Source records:
_____
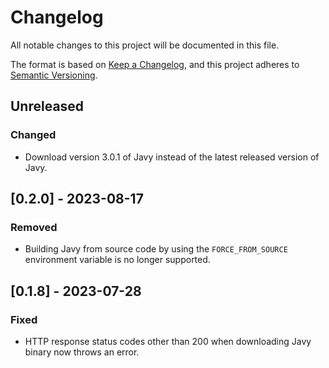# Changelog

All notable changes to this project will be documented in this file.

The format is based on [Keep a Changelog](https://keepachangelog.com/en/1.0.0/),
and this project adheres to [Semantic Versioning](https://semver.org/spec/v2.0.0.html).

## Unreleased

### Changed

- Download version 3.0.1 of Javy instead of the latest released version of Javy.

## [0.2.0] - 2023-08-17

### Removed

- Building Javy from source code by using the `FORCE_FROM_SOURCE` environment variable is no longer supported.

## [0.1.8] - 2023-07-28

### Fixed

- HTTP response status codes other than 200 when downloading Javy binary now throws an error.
_____
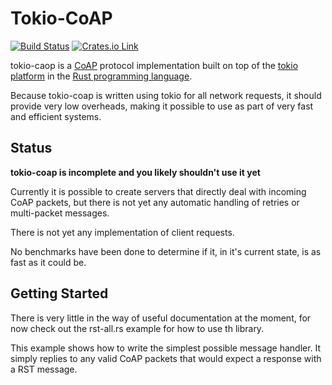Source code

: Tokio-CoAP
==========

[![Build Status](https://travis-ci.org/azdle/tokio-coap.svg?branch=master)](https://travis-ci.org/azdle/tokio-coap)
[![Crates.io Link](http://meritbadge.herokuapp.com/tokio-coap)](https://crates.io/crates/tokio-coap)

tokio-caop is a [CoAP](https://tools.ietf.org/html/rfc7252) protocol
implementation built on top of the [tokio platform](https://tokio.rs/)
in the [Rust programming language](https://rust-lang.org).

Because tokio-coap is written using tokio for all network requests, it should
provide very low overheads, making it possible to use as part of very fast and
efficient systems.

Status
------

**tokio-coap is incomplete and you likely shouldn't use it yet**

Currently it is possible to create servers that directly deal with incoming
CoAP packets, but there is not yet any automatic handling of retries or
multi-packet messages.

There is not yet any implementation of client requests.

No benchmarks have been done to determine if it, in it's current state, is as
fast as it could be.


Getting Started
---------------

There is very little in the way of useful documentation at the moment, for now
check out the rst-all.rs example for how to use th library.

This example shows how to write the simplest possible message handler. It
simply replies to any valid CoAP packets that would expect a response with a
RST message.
_____
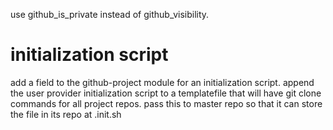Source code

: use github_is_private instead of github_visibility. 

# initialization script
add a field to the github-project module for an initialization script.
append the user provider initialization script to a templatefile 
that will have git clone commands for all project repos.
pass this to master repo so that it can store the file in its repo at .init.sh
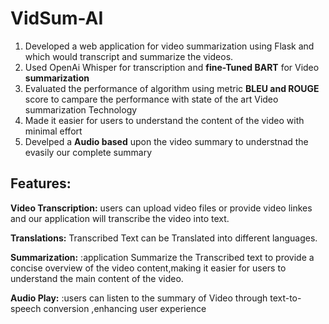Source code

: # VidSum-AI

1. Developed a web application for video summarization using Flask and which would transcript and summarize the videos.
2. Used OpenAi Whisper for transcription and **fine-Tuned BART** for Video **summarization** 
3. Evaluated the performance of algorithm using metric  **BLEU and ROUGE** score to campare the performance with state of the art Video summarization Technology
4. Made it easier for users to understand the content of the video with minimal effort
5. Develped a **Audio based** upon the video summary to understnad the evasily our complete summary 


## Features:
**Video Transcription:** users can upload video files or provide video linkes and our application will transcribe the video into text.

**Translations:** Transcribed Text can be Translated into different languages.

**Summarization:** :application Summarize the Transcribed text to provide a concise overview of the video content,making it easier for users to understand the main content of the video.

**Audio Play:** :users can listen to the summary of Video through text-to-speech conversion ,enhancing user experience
_____
Once the line with "2. Used OpenAi" is found in the records above, print exactly that line and every line after it through the line with "into different languages.".

Response area »
2. Used OpenAi Whisper for transcription and **fine-Tuned BART** for Video **summarization** 
3. Evaluated the performance of algorithm using metric  **BLEU and ROUGE** score to campare the performance with state of the art Video summarization Technology
4. Made it easier for users to understand the content of the video with minimal effort
5. Develped a **Audio based** upon the video summary to understnad the evasily our complete summary 


## Features:
**Video Transcription:** users can upload video files or provide video linkes and our application will transcribe the video into text.

**Translations:** Transcribed Text can be Translated into different languages.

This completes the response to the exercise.